## Source data

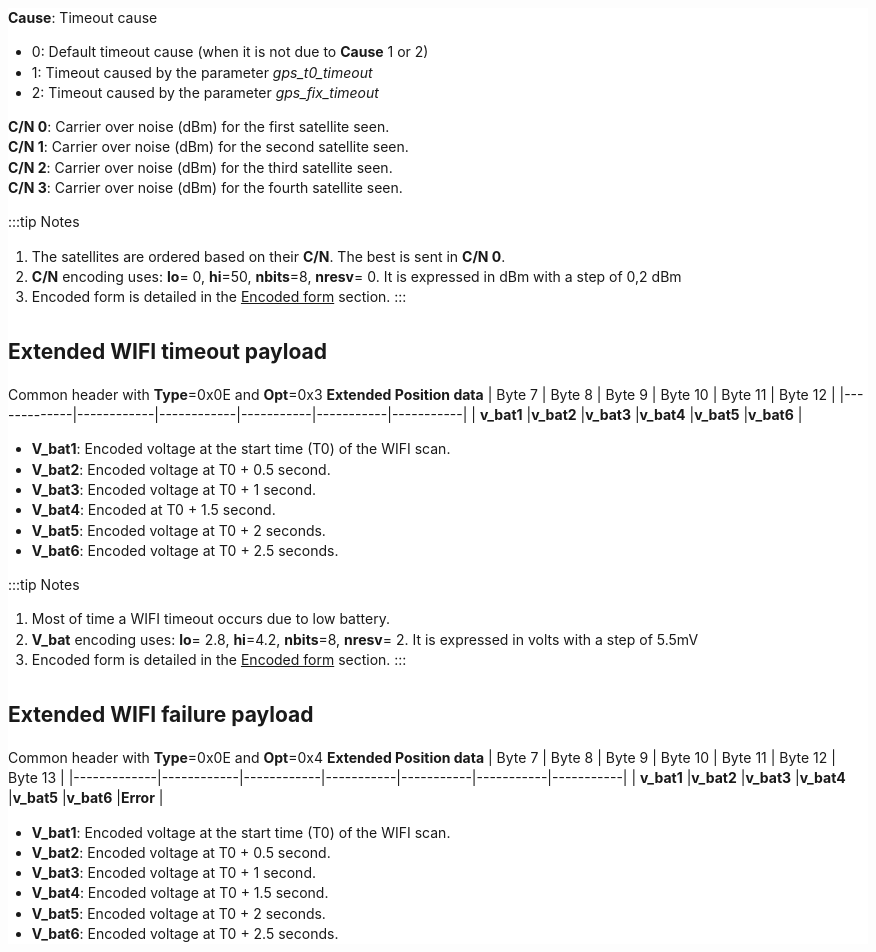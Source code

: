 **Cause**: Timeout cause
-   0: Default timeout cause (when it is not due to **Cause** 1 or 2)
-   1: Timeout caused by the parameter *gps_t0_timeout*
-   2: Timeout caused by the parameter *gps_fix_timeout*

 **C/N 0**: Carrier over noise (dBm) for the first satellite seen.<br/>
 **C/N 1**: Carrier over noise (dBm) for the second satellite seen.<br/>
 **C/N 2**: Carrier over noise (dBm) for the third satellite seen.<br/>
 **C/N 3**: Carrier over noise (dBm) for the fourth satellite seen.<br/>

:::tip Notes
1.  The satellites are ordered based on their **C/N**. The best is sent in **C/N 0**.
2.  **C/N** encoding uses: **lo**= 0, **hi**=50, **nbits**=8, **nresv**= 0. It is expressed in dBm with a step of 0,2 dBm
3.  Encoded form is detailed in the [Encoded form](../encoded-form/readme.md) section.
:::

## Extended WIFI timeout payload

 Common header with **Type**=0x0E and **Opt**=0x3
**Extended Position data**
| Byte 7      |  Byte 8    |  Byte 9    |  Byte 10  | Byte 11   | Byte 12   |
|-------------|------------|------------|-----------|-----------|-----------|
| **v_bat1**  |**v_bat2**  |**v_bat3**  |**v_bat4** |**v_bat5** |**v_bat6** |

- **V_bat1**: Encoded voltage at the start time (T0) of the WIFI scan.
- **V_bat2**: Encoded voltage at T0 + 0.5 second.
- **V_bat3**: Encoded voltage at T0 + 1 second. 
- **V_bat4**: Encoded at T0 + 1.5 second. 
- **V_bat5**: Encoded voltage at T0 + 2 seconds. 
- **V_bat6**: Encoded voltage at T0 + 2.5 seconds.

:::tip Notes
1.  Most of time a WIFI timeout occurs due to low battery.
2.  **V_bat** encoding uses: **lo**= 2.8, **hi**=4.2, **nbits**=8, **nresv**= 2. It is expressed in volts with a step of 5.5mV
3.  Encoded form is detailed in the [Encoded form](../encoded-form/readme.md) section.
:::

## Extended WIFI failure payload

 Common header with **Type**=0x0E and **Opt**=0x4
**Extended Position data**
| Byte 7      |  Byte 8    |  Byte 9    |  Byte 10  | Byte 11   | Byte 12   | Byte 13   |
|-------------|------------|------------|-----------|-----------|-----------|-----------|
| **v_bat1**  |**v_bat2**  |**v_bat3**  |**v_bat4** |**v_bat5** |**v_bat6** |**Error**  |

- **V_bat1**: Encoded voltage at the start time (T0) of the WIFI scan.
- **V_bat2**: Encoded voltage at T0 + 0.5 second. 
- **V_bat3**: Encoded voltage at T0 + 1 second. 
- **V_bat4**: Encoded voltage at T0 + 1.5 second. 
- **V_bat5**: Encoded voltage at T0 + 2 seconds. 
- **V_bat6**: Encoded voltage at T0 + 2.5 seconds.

## Problem to work on
Filter the listing above down to the lines that contain the word "nbits".

## Exercise solution
2.  **C/N** encoding uses: **lo**= 0, **hi**=50, **nbits**=8, **nresv**= 0. It is expressed in dBm with a step of 0,2 dBm
2.  **V_bat** encoding uses: **lo**= 2.8, **hi**=4.2, **nbits**=8, **nresv**= 2. It is expressed in volts with a step of 5.5mV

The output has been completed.